International trade networks can attract criminals and terrorists financiers who exploit the interconnected supply chains to launder the proceeds of crime or finance terrorism. Recognising trade-based money laundering is difficult, particularly when there is a lack of understanding of this technique.
A new FATF-Egmont Group report aims to help public and private sector with the challenges of detecting trade-based money laundering. Using numerous case studies from around the FATF’s Global Network, it explains the ways in which criminals exploit trade transactions to move money, rather than goods.
It highlights recommendations to address the trade-based money laundering risks. Countries should use national risk assessments and other risk-focused material to raise awareness with the public and private sector entities involved in international trade.
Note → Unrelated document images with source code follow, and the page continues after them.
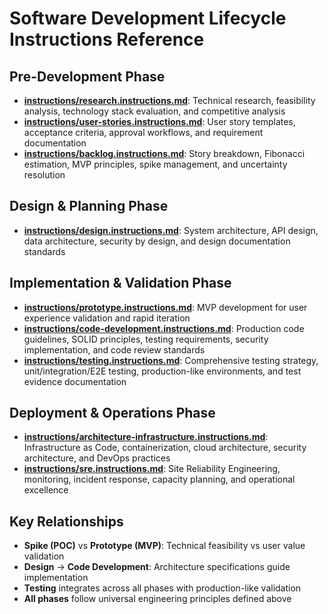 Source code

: # Software Development Lifecycle Instructions Reference

## Pre-Development Phase
- **[instructions/research.instructions.md](./instructions/research.instructions.md)**: Technical research, feasibility analysis, technology stack evaluation, and competitive analysis
- **[instructions/user-stories.instructions.md](./instructions/user-stories.instructions.md)**: User story templates, acceptance criteria, approval workflows, and requirement documentation
- **[instructions/backlog.instructions.md](./instructions/backlog.instructions.md)**: Story breakdown, Fibonacci estimation, MVP principles, spike management, and uncertainty resolution

## Design & Planning Phase
- **[instructions/design.instructions.md](./instructions/design.instructions.md)**: System architecture, API design, data architecture, security by design, and design documentation standards

## Implementation & Validation Phase
- **[instructions/prototype.instructions.md](./instructions/prototype.instructions.md)**: MVP development for user experience validation and rapid iteration
- **[instructions/code-development.instructions.md](./instructions/code-development.instructions.md)**: Production code guidelines, SOLID principles, testing requirements, security implementation, and code review standards
- **[instructions/testing.instructions.md](./instructions/testing.instructions.md)**: Comprehensive testing strategy, unit/integration/E2E testing, production-like environments, and test evidence documentation

## Deployment & Operations Phase
- **[instructions/architecture-infrastructure.instructions.md](./instructions/architecture-infrastructure.instructions.md)**: Infrastructure as Code, containerization, cloud architecture, security architecture, and DevOps practices
- **[instructions/sre.instructions.md](./instructions/sre.instructions.md)**: Site Reliability Engineering, monitoring, incident response, capacity planning, and operational excellence

## Key Relationships
- **Spike (POC)** vs **Prototype (MVP)**: Technical feasibility vs user value validation
- **Design** → **Code Development**: Architecture specifications guide implementation
- **Testing** integrates across all phases with production-like validation
- **All phases** follow universal engineering principles defined above
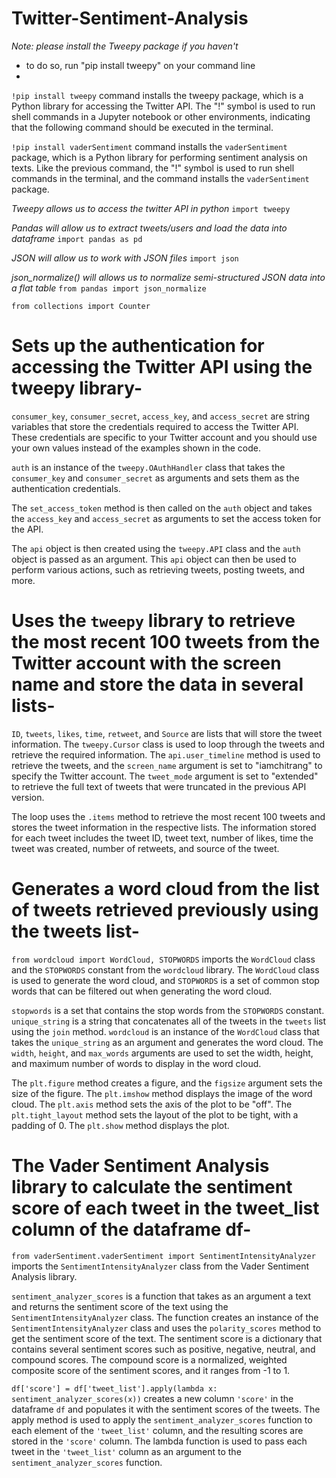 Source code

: # Twitter-Sentiment-Analysis

*Note: please install the Tweepy package if you haven't* 
- to do so, run "pip install tweepy" on your command line
- 
`!pip install tweepy` command installs the tweepy package, which is a Python library for accessing the Twitter API. The "!" symbol is used to run shell commands in a Jupyter notebook or other environments, indicating that the following command should be executed in the terminal.

`!pip install vaderSentiment` command installs the `vaderSentiment` package, which is a Python library for performing sentiment analysis on texts. Like the previous command, the "!" symbol is used to run shell commands in the terminal, and the command installs the `vaderSentiment` package.


*Tweepy allows us to access the twitter API in python*
`import tweepy`

*Pandas will allow us to extract tweets/users and load the data into dataframe*
`import pandas as pd`

*JSON will allow us to work with JSON files*
`import json`

*json_normalize() will allows us to normalize semi-structured JSON data into a flat table*
`from pandas import json_normalize`

`from collections import Counter`


# Sets up the authentication for accessing the Twitter API using the tweepy library-
`consumer_key`, `consumer_secret`, `access_key`, and `access_secret` are string variables that store the credentials required to access the Twitter API. These credentials are specific to your Twitter account and you should use your own values instead of the examples shown in the code.

`auth` is an instance of the `tweepy.OAuthHandler` class that takes the `consumer_key` and `consumer_secret` as arguments and sets them as the authentication credentials.

The `set_access_token` method is then called on the `auth` object and takes the `access_key` and `access_secret` as arguments to set the access token for the API.

The `api` object is then created using the `tweepy.API` class and the `auth` object is passed as an argument. This `api` object can then be used to perform various actions, such as retrieving tweets, posting tweets, and more.



# Uses the `tweepy` library to retrieve the most recent 100 tweets from the Twitter account with the screen name  and store the data in several lists-

`ID`, `tweets`, `likes`, `time`, `retweet`, and `Source` are lists that will store the tweet information.
The `tweepy.Cursor` class is used to loop through the tweets and retrieve the required information. The `api.user_timeline` method is used to retrieve the tweets, and the `screen_name` argument is set to "iamchitrang" to specify the Twitter account. The `tweet_mode` argument is set to "extended" to retrieve the full text of tweets that were truncated in the previous API version.

The loop uses the `.items` method to retrieve the most recent 100 tweets and stores the tweet information in the respective lists. The information stored for each tweet includes the tweet ID, tweet text, number of likes, time the tweet was created, number of retweets, and source of the tweet.

# Generates a word cloud from the list of tweets retrieved previously using the tweets list-
`from wordcloud import WordCloud, STOPWORDS` imports the `WordCloud` class and the `STOPWORDS` constant from the `wordcloud` library. The `WordCloud` class is used to generate the word cloud, and `STOPWORDS` is a set of common stop words that can be filtered out when generating the word cloud.

`stopwords` is a set that contains the stop words from the `STOPWORDS` constant.
`unique_string` is a string that concatenates all of the tweets in the `tweets` list using the `join` method.
`wordcloud` is an instance of the `WordCloud` class that takes the `unique_string` as an argument and generates the word cloud. The `width`, `height`, and `max_words` arguments are used to set the width, height, and maximum number of words to display in the word cloud.

The `plt.figure` method creates a figure, and the `figsize` argument sets the size of the figure.
The `plt.imshow` method displays the image of the word cloud.
The `plt.axis` method sets the axis of the plot to be "off".
The `plt.tight_layout` method sets the layout of the plot to be tight, with a padding of 0.
The `plt.show` method displays the plot.



# The Vader Sentiment Analysis library to calculate the sentiment score of each tweet in the tweet_list column of the dataframe df-

`from vaderSentiment.vaderSentiment import SentimentIntensityAnalyzer` imports the `SentimentIntensityAnalyzer` class from the Vader Sentiment Analysis library.

`sentiment_analyzer_scores` is a function that takes as an argument a text and returns the sentiment score of the text using the `SentimentIntensityAnalyzer` class. The function creates an instance of the `SentimentIntensityAnalyzer` class and uses the `polarity_scores` method to get the sentiment score of the text. The sentiment score is a dictionary that contains several sentiment scores such as positive, negative, neutral, and compound scores. The compound score is a normalized, weighted composite score of the sentiment scores, and it ranges from -1 to 1.

`df['score'] = df['tweet_list'].apply(lambda x: sentiment_analyzer_scores(x))` creates a new column `'score'` in the dataframe `df` and populates it with the sentiment scores of the tweets. The apply method is used to apply the `sentiment_analyzer_scores` function to each element of the `'tweet_list'` column, and the resulting scores are stored in the `'score'` column. The lambda function is used to pass each tweet in the `'tweet_list'` column as an argument to the `sentiment_analyzer_scores` function.



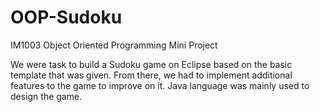 # OOP-Sudoku

IM1003 Object Oriented Programming Mini Project

We were task to build a Sudoku game on Eclipse based on the basic template that was given. From there, we had to implement additional features to the game to improve on it. Java language was mainly used to design the game.
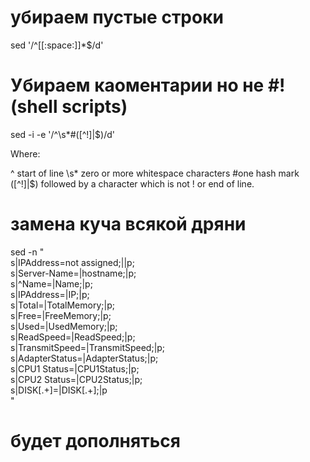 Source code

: # убираем пустые строки
sed '/^[[:space:]]*$/d' 

# Убираем каоментарии но не #! (shell scripts)

sed -i -e '/^\s*#\([^!]\|$\)/d'

Where:

^ start of line
\s* zero or more whitespace characters
#one hash mark
\([^!]\|$\) followed by a character which is not ! or end of line.

# замена куча всякой дряни
sed -n "\
s|IPAddress=not assigned;||p; \
s|Server-Name=|hostname;|p; \
s|^Name=|Name;|p; \
s|IPAddress=|IP;|p; \
s|Total=|TotalMemory;|p; \
s|Free=|FreeMemory;|p; \
s|Used=|UsedMemory;|p; \
s|ReadSpeed=|ReadSpeed;|p; \
s|TransmitSpeed=|TransmitSpeed;|p; \
s|AdapterStatus=|AdapterStatus;|p; \
s|CPU1 Status=|CPU1Status;|p; \
s|CPU2 Status=|CPU2Status;|p; \
s|DISK[.+]=|DISK[.+];|p \
"

# будет дополняться
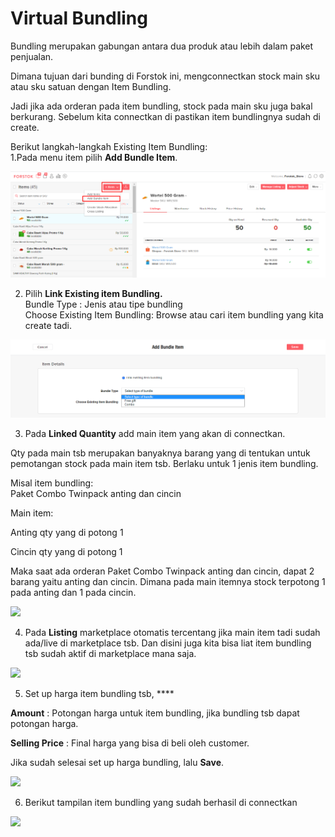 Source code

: # Virtual Bundling

Bundling merupakan gabungan antara dua produk atau lebih dalam paket penjualan. 

Dimana tujuan dari bunding di Forstok ini, mengconnectkan stock main sku atau sku satuan dengan Item Bundling.

Jadi jika ada orderan pada item bundling, stock pada main sku juga bakal berkurang. Sebelum kita connectkan di pastikan item bundlingnya sudah di create.

Berikut langkah-langkah Existing Item Bundling:  
1.Pada menu item pilih **Add Bundle Item**.

![](../../.gitbook/assets/image%20%28251%29.png)

2. Pilih **Link Existing item Bundling.**  
Bundle Type : Jenis atau tipe bundling  
Choose Existing Item Bundling: Browse atau cari item bundling yang kita create tadi.

![](../../.gitbook/assets/image%20%2862%29.png)

3. Pada **Linked Quantity** add main item yang akan di connectkan.

Qty pada main tsb merupakan banyaknya barang yang di tentukan untuk pemotangan stock pada main item tsb. Berlaku untuk 1 jenis item bundling.

Misal item bundling:  
Paket Combo Twinpack anting dan cincin

Main item:

Anting qty yang di potong 1

Cincin qty yang di potong 1

Maka saat ada orderan Paket Combo Twinpack anting dan cincin, dapat 2 barang yaitu anting dan cincin. Dimana pada main itemnya stock terpotong 1 pada anting dan 1 pada cincin.

![](https://s3.amazonaws.com/cdn.freshdesk.com/data/helpdesk/attachments/production/48038884424/original/ONvjqpPgnFWzdp5aJY6NdFqC3gDH7tDdCw.png?1588788546)

4. Pada **Listing** marketplace otomatis tercentang jika main item tadi sudah ada/live di marketplace tsb. Dan disini juga kita bisa liat item bundling tsb sudah aktif di marketplace mana saja.

![](https://s3.amazonaws.com/cdn.freshdesk.com/data/helpdesk/attachments/production/48038888773/original/7f4NsVoKMzm9VPOYUr0e0dBt-yOR3JS15w.png?1588790252)

5. Set up harga item bundling tsb, ****

**Amount** : Potongan harga untuk item bundling, jika bundling tsb dapat potongan harga.

**Selling Price** : Final harga yang bisa di beli oleh customer.

Jika sudah selesai set up harga bundling, lalu **Save**.

![](https://s3.amazonaws.com/cdn.freshdesk.com/data/helpdesk/attachments/production/48038889299/original/WXXSFalesCtg1osPSkDX1BnZjf3U5Prs7g.png?1588790530)

6. Berikut tampilan item bundling yang sudah berhasil di connectkan

![](https://s3.amazonaws.com/cdn.freshdesk.com/data/helpdesk/attachments/production/48084860682/original/ZRv1eGx_XXKxxa-uIH-2IqZuqLXEkSCtkA.png?1612292790)

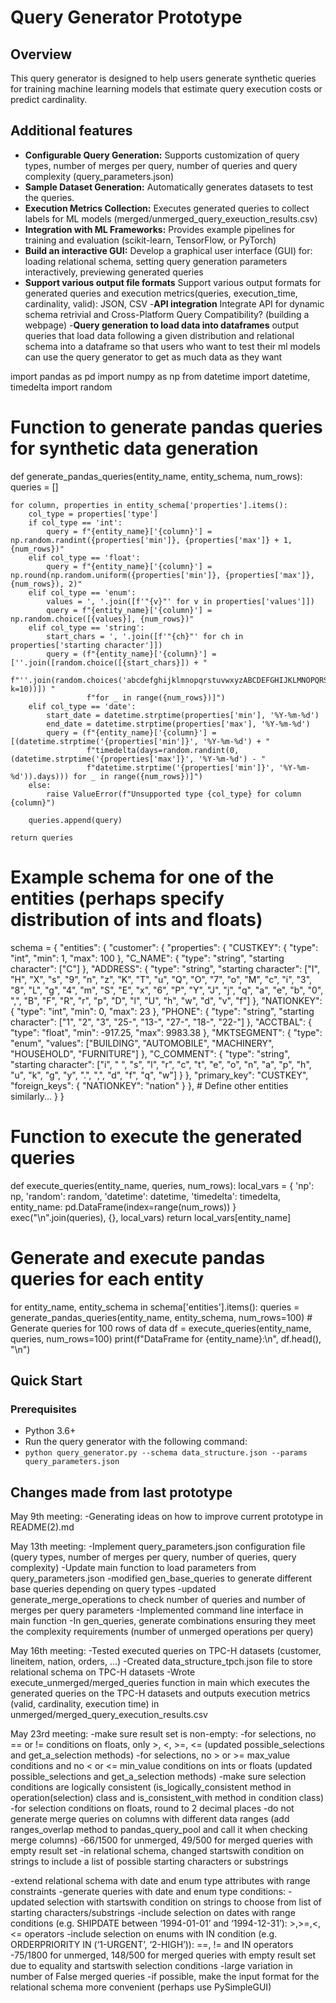 # Query Generator Prototype

## Overview
This query generator is designed to help users generate synthetic queries for training machine learning models that estimate query execution costs or predict cardinality.

## Additional features
- **Configurable Query Generation:** Supports customization of query types, number of merges per query, number of queries and query complexity (query_parameters.json)
- **Sample Dataset Generation:** Automatically generates datasets to test the queries.
- **Execution Metrics Collection:** Executes generated queries to collect labels for ML models (merged/unmerged_query_exeuction_results.csv)
- **Integration with ML Frameworks:** Provides example pipelines for training and evaluation (scikit-learn, TensorFlow, or PyTorch)  
- **Build an interactive GUI:** Develop a graphical user interface (GUI) for: loading relational schema, setting query generation parameters interactively, previewing generated queries
- **Support various output file formats** Support various output formats for generated queries and execution metrics(queries, execution_time, cardinality, valid): JSON, CSV
-**API integration** Integrate API for dynamic schema retrivial and Cross-Platform Query Compatibility? (building a webpage)
-**Query generation to load data into dataframes** output queries that load data following a given distribution and relational schema into a dataframe so that users who want to test their ml models can use the query generator to get as much data as they want

import pandas as pd
import numpy as np
from datetime import datetime, timedelta
import random

# Function to generate pandas queries for synthetic data generation
def generate_pandas_queries(entity_name, entity_schema, num_rows):
    queries = []

    for column, properties in entity_schema['properties'].items():
        col_type = properties['type']
        if col_type == 'int':
            query = f"{entity_name}['{column}'] = np.random.randint({properties['min']}, {properties['max']} + 1, {num_rows})"
        elif col_type == 'float':
            query = f"{entity_name}['{column}'] = np.round(np.random.uniform({properties['min']}, {properties['max']}, {num_rows}), 2)"
        elif col_type == 'enum':
            values = ', '.join([f'"{v}"' for v in properties['values']])
            query = f"{entity_name}['{column}'] = np.random.choice([{values}], {num_rows})"
        elif col_type == 'string':
            start_chars = ', '.join([f'"{ch}"' for ch in properties['starting character']])
            query = (f"{entity_name}['{column}'] = [''.join([random.choice([{start_chars}]) + "
                     f"''.join(random.choices('abcdefghijklmnopqrstuvwxyzABCDEFGHIJKLMNOPQRSTUVWXYZ0123456789', k=10))]) "
                     f"for _ in range({num_rows})]")
        elif col_type == 'date':
            start_date = datetime.strptime(properties['min'], '%Y-%m-%d')
            end_date = datetime.strptime(properties['max'], '%Y-%m-%d')
            query = (f"{entity_name}['{column}'] = [(datetime.strptime('{properties['min']}', '%Y-%m-%d') + "
                     f"timedelta(days=random.randint(0, (datetime.strptime('{properties['max']}', '%Y-%m-%d') - "
                     f"datetime.strptime('{properties['min']}', '%Y-%m-%d')).days))) for _ in range({num_rows})]")
        else:
            raise ValueError(f"Unsupported type {col_type} for column {column}")
        
        queries.append(query)
    
    return queries

# Example schema for one of the entities (perhaps specify distribution of ints and floats)
schema = {
    "entities": {
        "customer": {
            "properties": { 
                "CUSTKEY": { "type": "int", "min": 1, "max": 100 },
                "C_NAME": { "type": "string", "starting character": ["C"] },
                "ADDRESS": { "type": "string", "starting character": ["I", "H", "X", "s", "9", "n", "z", "K", "T", "u", "Q", "O", "7", "o", "M", "c", "i", "3", "8", "L", "g", "4", "m", "S", "E", "x", "6", "P", "Y", "J", "j", "q", "a", "e", "b", "0", ",", "B", "F", "R", "r", "p", "D", "l", "U", "h", "w", "d", "v", "f"] },
                "NATIONKEY": { "type": "int", "min": 0, "max": 23 },
                "PHONE": { "type": "string", "starting character": ["1", "2", "3", "25-", "13-", "27-", "18-", "22-"] },
                "ACCTBAL": { "type": "float", "min": -917.25, "max": 9983.38 },
                "MKTSEGMENT": { "type": "enum", "values": ["BUILDING", "AUTOMOBILE", "MACHINERY", "HOUSEHOLD", "FURNITURE"] },
                "C_COMMENT": { "type": "string", "starting character": ["i", " ", "s", "l", "r", "c", "t", "e", "o", "n", "a", "p", "h", "u", "k", "g", "y", ".", ",", "d", "f", "q", "w"] }
            },
            "primary_key": "CUSTKEY",
            "foreign_keys": { "NATIONKEY": "nation" }
        },
        # Define other entities similarly...
    }
}

# Function to execute the generated queries
def execute_queries(entity_name, queries, num_rows):
    local_vars = {
        'np': np,
        'random': random,
        'datetime': datetime,
        'timedelta': timedelta,
        entity_name: pd.DataFrame(index=range(num_rows))
    }
    exec("\n".join(queries), {}, local_vars)
    return local_vars[entity_name]

# Generate and execute pandas queries for each entity
for entity_name, entity_schema in schema['entities'].items():
    queries = generate_pandas_queries(entity_name, entity_schema, num_rows=100)  # Generate queries for 100 rows of data
    df = execute_queries(entity_name, queries, num_rows=100)
    print(f"DataFrame for {entity_name}:\n", df.head(), "\n")



## Quick Start
### Prerequisites
- Python 3.6+
- Run the query generator with the following command:
- `python query_generator.py --schema data_structure.json --params query_parameters.json`

## Changes made from last prototype

May 9th meeting:
-Generating ideas on how to improve current prototype in README(2).md

May 13th meeting:
-Implement query_parameters.json configuration file (query types, number of merges per query, number of queries, query complexity)
-Update main function to load parameters from query_parameters.json 
-modified gen_base_queries to generate different base queries depending on query types
-updated generate_merge_operations to check number of queries and number of merges per query parameters 
-Implemented command line interface in main function
-In gen_queries, generate combinations ensuring they meet the complexity requirements (number of unmerged operations per query)

May 16th meeting:
-Tested executed queries on TPC-H datasets (customer, lineitem, nation, orders, …)
-Created data_structure_tpch.json file to store relational schema on TPC-H datasets
-Wrote execute_unmerged/merged_queries function in main which executes the generated queries on the TPC-H datasets and outputs execution metrics (valid, cardinality, execution time) in unmerged/merged_query_execution_results.csv

May 23rd meeting:
-make sure result set is non-empty:
	-for selections,  no == or != conditions on floats, only >, <, >=, <= (updated possible_selections and get_a_selection methods)
	-for selections, no > or >= max_value conditions and no < or <= min_value conditions on ints or floats (updated possible_selections and get_a_selection methods)
	-make sure selection conditions are logically consistent (is_logically_consistent method in operation(selection) class and is_consistent_with method in condition class)
	-for selection conditions on floats, round to 2 decimal places
	-do not generate merge queries on columns with different data ranges (add ranges_overlap method to pandas_query_pool and call it when checking merge columns)
	-66/1500 for unmerged, 49/500 for merged queries with empty result set
	-in relational schema, changed startswith condition on strings to include a list of possible starting characters or substrings

-extend relational schema with date and enum type attributes with range constraints
-generate queries with date and enum type conditions:
	-updated selection with startswith condition on strings to choose from list of starting characters/substrings
	-include selection on dates with range conditions (e.g. SHIPDATE between ‘1994-01-01’ and ‘1994-12-31’): >,>=,<,<= operators
	-include selection on enums with IN condition (e.g. ORDERPRIORITY IN (‘1-URGENT’, ‘2-HIGH’)): ==, != and IN operators
	-75/1800 for unmerged, 148/500 for merged queries with empty result set due to equality and startswith selection conditions
	-large variation in number of False merged queries
-if possible, make the input format for the relational schema more convenient (perhaps use PySimpleGUI)

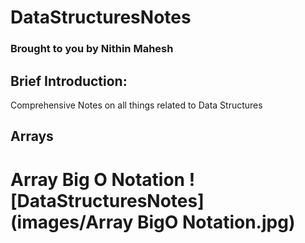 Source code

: DataStructuresNotes
======

### Brought to you by Nithin Mahesh

## Brief Introduction: 

Comprehensive Notes on all things related to Data Structures 

## Arrays

Array Big O Notation
![DataStructuresNotes](images/Array BigO Notation.jpg)
======= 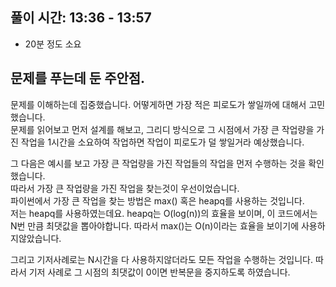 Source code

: ## 풀이 시간: 13:36 - 13:57

- 20분 정도 소요

## 문제를 푸는데 둔 주안점.

문제를 이해하는데 집중했습니다. 어떻게하면 가장 적은 피로도가 쌓일까에 대해서 고민했습니다.  
문제를 읽어보고 먼저 설계를 해보고, 그리디 방식으로 그 시점에서 가장 큰 작업량을 가진 작업을 1시간을 소요하여 작업하면 작업이 피로도가 덜 쌓일거라 예상했습니다.

그 다음은 예시를 보고 가장 큰 작업량을 가진 작업들의 작업을 먼저 수행하는 것을 확인했습니다.  
따라서 가장 큰 작업량을 가진 작업을 찾는것이 우선이었습니다.  
파이썬에서 가장 큰 작업을 찾는 방법은 max() 혹은 heapq를 사용하는 것입니다.  
저는 heapq를 사용하였는데요. heapq는 O(log(n))의 효율을 보이며, 이 코드에서는 N번 만큼 최댓값을 뽑아야합니다.
따라서 max()는 O(n)이라는 효율을 보이기에 사용하지않았습니다.

그리고 기저사례로는 N시간을 다 사용하지않더라도 모든 작업을 수행하는 것입니다. 따라서 기저 사례로 그 시점의 최댓값이 0이면 반복문을 중지하도록 하였습니다.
These include financial intelligence units, customs agencies, law enforcement, financial institutions, transport companies, importers and exporters, accountants and auditors.
The report also recommends improving information-sharing of financial and trade data, and improving co-operation between authorities and private sector, including through public-private partnerships.
Given the diversity of tradable goods, the involvement of multiple parties, and the speed of trade transactions, trade-based money laundering remains a significant risk. This report aims to help public and private sector understand these risks so that they can take action when it occurs.
The FATF and the Egmont Group will continue to work together to develop risk indicators which will make it easier to recognise use of trade mechanisms for money laundering.